____ Material provided

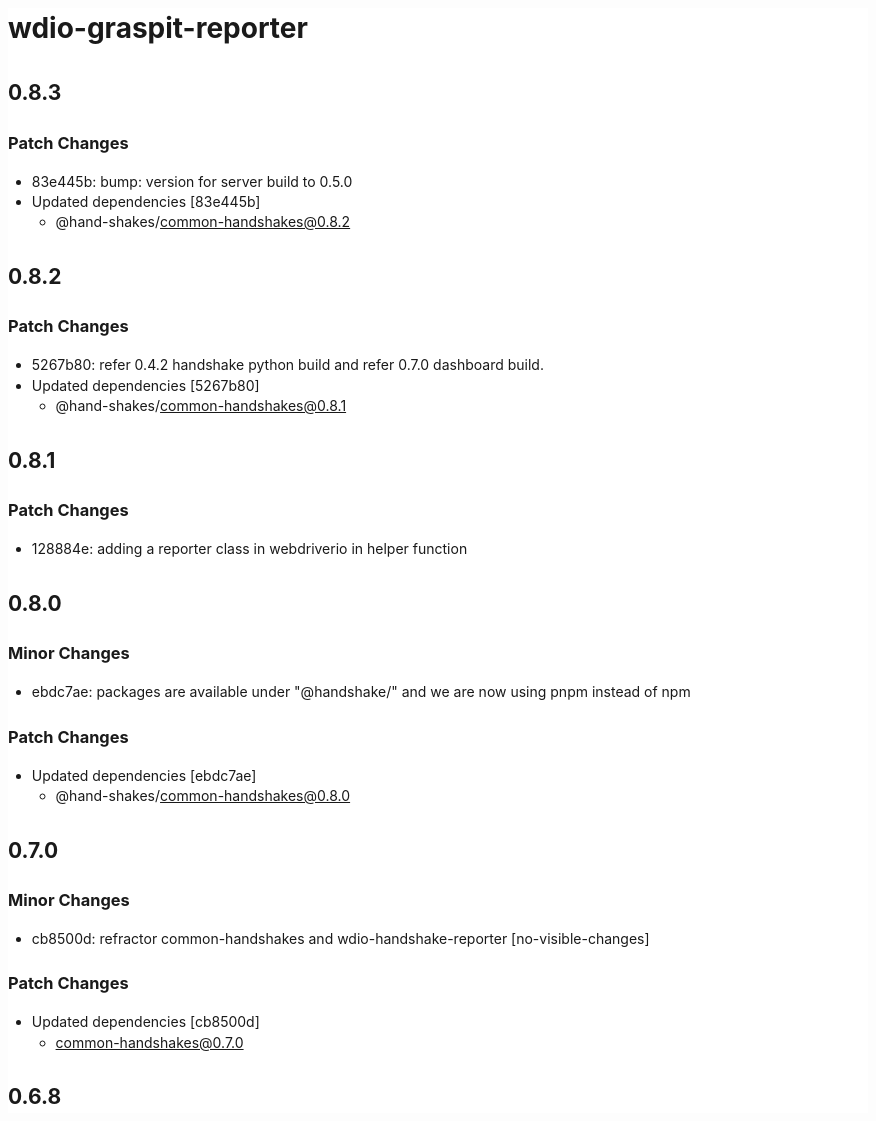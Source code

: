 # wdio-graspit-reporter

## 0.8.3

### Patch Changes

- 83e445b: bump: version for server build to 0.5.0
- Updated dependencies [83e445b]
  - @hand-shakes/common-handshakes@0.8.2

## 0.8.2

### Patch Changes

- 5267b80: refer 0.4.2 handshake python build and refer 0.7.0 dashboard build.
- Updated dependencies [5267b80]
  - @hand-shakes/common-handshakes@0.8.1

## 0.8.1

### Patch Changes

- 128884e: adding a reporter class in webdriverio in helper function

## 0.8.0

### Minor Changes

- ebdc7ae: packages are available under "@handshake/" and we are now using pnpm instead of npm

### Patch Changes

- Updated dependencies [ebdc7ae]
  - @hand-shakes/common-handshakes@0.8.0

## 0.7.0

### Minor Changes

- cb8500d: refractor common-handshakes and wdio-handshake-reporter [no-visible-changes]

### Patch Changes

- Updated dependencies [cb8500d]
  - common-handshakes@0.7.0

## 0.6.8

________

What is expected:
If a line in the records above has the word "reporter", copy it out.

Solution below:
: # wdio-graspit-reporter
- 128884e: adding a reporter class in webdriverio in helper function
- cb8500d: refractor common-handshakes and wdio-handshake-reporter [no-visible-changes]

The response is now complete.